> TASK INSTRUCTIONS: The answer must be the full data, restated word for word, with no pictures in it.

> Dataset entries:
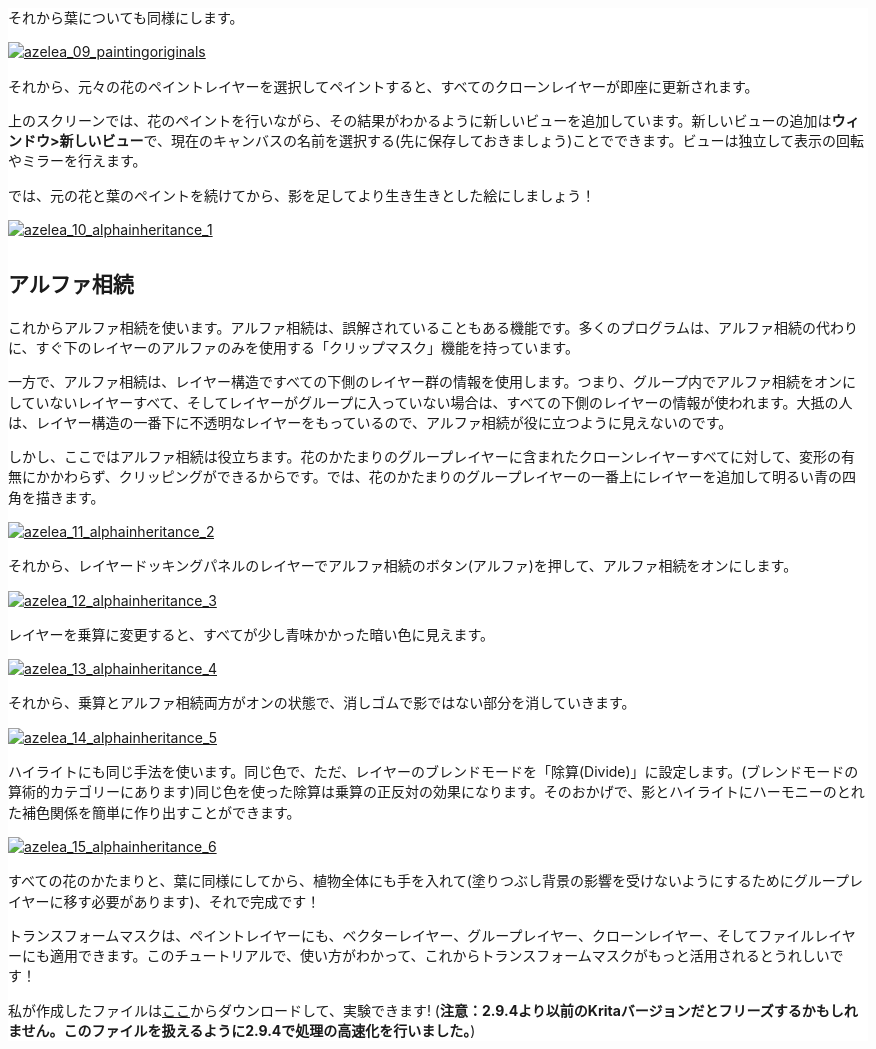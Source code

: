 それから葉についても同様にします。

[![azelea_09_paintingoriginals](/images/posts/2015/azelea_09_paintingoriginals.png)](https://krita.org/wp-content/uploads/2015/05/azelea_09_paintingoriginals.png)

それから、元々の花のペイントレイヤーを選択してペイントすると、すべてのクローンレイヤーが即座に更新されます。

上のスクリーンでは、花のペイントを行いながら、その結果がわかるように新しいビューを追加しています。新しいビューの追加は**ウィンドウ>新しいビュー**で、現在のキャンバスの名前を選択する(先に保存しておきましょう)ことでできます。ビューは独立して表示の回転やミラーを行えます。

では、元の花と葉のペイントを続けてから、影を足してより生き生きとした絵にしましょう！

[![azelea_10_alphainheritance_1](/images/posts/2015/azelea_10_alphainheritance_1.png)](https://krita.org/wp-content/uploads/2015/05/azelea_10_alphainheritance_1.png)

## アルファ相続

これからアルファ相続を使います。アルファ相続は、誤解されていることもある機能です。多くのプログラムは、アルファ相続の代わりに、すぐ下のレイヤーのアルファのみを使用する「クリップマスク」機能を持っています。

一方で、アルファ相続は、レイヤー構造ですべての下側のレイヤー群の情報を使用します。つまり、グループ内でアルファ相続をオンにしていないレイヤーすべて、そしてレイヤーがグループに入っていない場合は、すべての下側のレイヤーの情報が使われます。大抵の人は、レイヤー構造の一番下に不透明なレイヤーをもっているので、アルファ相続が役に立つように見えないのです。

しかし、ここではアルファ相続は役立ちます。花のかたまりのグループレイヤーに含まれたクローンレイヤーすべてに対して、変形の有無にかかわらず、クリッピングができるからです。では、花のかたまりのグループレイヤーの一番上にレイヤーを追加して明るい青の四角を描きます。

[![azelea_11_alphainheritance_2](/images/posts/2015/azelea_11_alphainheritance_2.png)](https://krita.org/wp-content/uploads/2015/05/azelea_11_alphainheritance_2.png)

それから、レイヤードッキングパネルのレイヤーでアルファ相続のボタン(アルファ)を押して、アルファ相続をオンにします。

[![azelea_12_alphainheritance_3](/images/posts/2015/azelea_12_alphainheritance_3.png)](https://krita.org/wp-content/uploads/2015/05/azelea_12_alphainheritance_3.png)

レイヤーを乗算に変更すると、すべてが少し青味かかった暗い色に見えます。

[![azelea_13_alphainheritance_4](/images/posts/2015/azelea_13_alphainheritance_4.png)](https://krita.org/wp-content/uploads/2015/05/azelea_13_alphainheritance_4.png)

それから、乗算とアルファ相続両方がオンの状態で、消しゴムで影ではない部分を消していきます。

[![azelea_14_alphainheritance_5](/images/posts/2015/azelea_14_alphainheritance_5.png)](https://krita.org/wp-content/uploads/2015/05/azelea_14_alphainheritance_5.png)

ハイライトにも同じ手法を使います。同じ色で、ただ、レイヤーのブレンドモードを「除算(Divide)」に設定します。(ブレンドモードの算術的カテゴリーにあります)同じ色を使った除算は乗算の正反対の効果になります。そのおかげで、影とハイライトにハーモニーのとれた補色関係を簡単に作り出すことができます。

[![azelea_15_alphainheritance_6](/images/posts/2015/azelea_15_alphainheritance_6.png)](https://krita.org/wp-content/uploads/2015/05/azelea_15_alphainheritance_6.png)

すべての花のかたまりと、葉に同様にしてから、植物全体にも手を入れて(塗りつぶし背景の影響を受けないようにするためにグループレイヤーに移す必要があります)、それで完成です！

トランスフォームマスクは、ペイントレイヤーにも、ベクターレイヤー、グループレイヤー、クローンレイヤー、そしてファイルレイヤーにも適用できます。このチュートリアルで、使い方がわかって、これからトランスフォームマスクがもっと活用されるとうれしいです！

私が作成したファイルは[ここ](https://share.kde.org/public.php?service=files&t=48c601aaf17271d7ca516c44cbe8590e)からダウンロードして、実験できます! (**注意：2.9.4より以前のKritaバージョンだとフリーズするかもしれません。このファイルを扱えるように2.9.4で処理の高速化を行いました。**)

> ANSWER TO THE PROBLEM:
Source code

: それから葉についても同様にします。

[![azelea_09_paintingoriginals](/images/posts/2015/azelea_09_paintingoriginals.png)](https://krita.org/wp-content/uploads/2015/05/azelea_09_paintingoriginals.png)

それから、元々の花のペイントレイヤーを選択してペイントすると、すべてのクローンレイヤーが即座に更新されます。

上のスクリーンでは、花のペイントを行いながら、その結果がわかるように新しいビューを追加しています。新しいビューの追加は**ウィンドウ>新しいビュー**で、現在のキャンバスの名前を選択する(先に保存しておきましょう)ことでできます。ビューは独立して表示の回転やミラーを行えます。

では、元の花と葉のペイントを続けてから、影を足してより生き生きとした絵にしましょう！

[![azelea_10_alphainheritance_1](/images/posts/2015/azelea_10_alphainheritance_1.png)](https://krita.org/wp-content/uploads/2015/05/azelea_10_alphainheritance_1.png)

## アルファ相続

これからアルファ相続を使います。アルファ相続は、誤解されていることもある機能です。多くのプログラムは、アルファ相続の代わりに、すぐ下のレイヤーのアルファのみを使用する「クリップマスク」機能を持っています。

一方で、アルファ相続は、レイヤー構造ですべての下側のレイヤー群の情報を使用します。つまり、グループ内でアルファ相続をオンにしていないレイヤーすべて、そしてレイヤーがグループに入っていない場合は、すべての下側のレイヤーの情報が使われます。大抵の人は、レイヤー構造の一番下に不透明なレイヤーをもっているので、アルファ相続が役に立つように見えないのです。

しかし、ここではアルファ相続は役立ちます。花のかたまりのグループレイヤーに含まれたクローンレイヤーすべてに対して、変形の有無にかかわらず、クリッピングができるからです。では、花のかたまりのグループレイヤーの一番上にレイヤーを追加して明るい青の四角を描きます。

[![azelea_11_alphainheritance_2](/images/posts/2015/azelea_11_alphainheritance_2.png)](https://krita.org/wp-content/uploads/2015/05/azelea_11_alphainheritance_2.png)

それから、レイヤードッキングパネルのレイヤーでアルファ相続のボタン(アルファ)を押して、アルファ相続をオンにします。

[![azelea_12_alphainheritance_3](/images/posts/2015/azelea_12_alphainheritance_3.png)](https://krita.org/wp-content/uploads/2015/05/azelea_12_alphainheritance_3.png)

レイヤーを乗算に変更すると、すべてが少し青味かかった暗い色に見えます。

[![azelea_13_alphainheritance_4](/images/posts/2015/azelea_13_alphainheritance_4.png)](https://krita.org/wp-content/uploads/2015/05/azelea_13_alphainheritance_4.png)

それから、乗算とアルファ相続両方がオンの状態で、消しゴムで影ではない部分を消していきます。

[![azelea_14_alphainheritance_5](/images/posts/2015/azelea_14_alphainheritance_5.png)](https://krita.org/wp-content/uploads/2015/05/azelea_14_alphainheritance_5.png)

ハイライトにも同じ手法を使います。同じ色で、ただ、レイヤーのブレンドモードを「除算(Divide)」に設定します。(ブレンドモードの算術的カテゴリーにあります)同じ色を使った除算は乗算の正反対の効果になります。そのおかげで、影とハイライトにハーモニーのとれた補色関係を簡単に作り出すことができます。

[![azelea_15_alphainheritance_6](/images/posts/2015/azelea_15_alphainheritance_6.png)](https://krita.org/wp-content/uploads/2015/05/azelea_15_alphainheritance_6.png)

すべての花のかたまりと、葉に同様にしてから、植物全体にも手を入れて(塗りつぶし背景の影響を受けないようにするためにグループレイヤーに移す必要があります)、それで完成です！

トランスフォームマスクは、ペイントレイヤーにも、ベクターレイヤー、グループレイヤー、クローンレイヤー、そしてファイルレイヤーにも適用できます。このチュートリアルで、使い方がわかって、これからトランスフォームマスクがもっと活用されるとうれしいです！

私が作成したファイルは[ここ](https://share.kde.org/public.php?service=files&t=48c601aaf17271d7ca516c44cbe8590e)からダウンロードして、実験できます! (**注意：2.9.4より以前のKritaバージョンだとフリーズするかもしれません。このファイルを扱えるように2.9.4で処理の高速化を行いました。**)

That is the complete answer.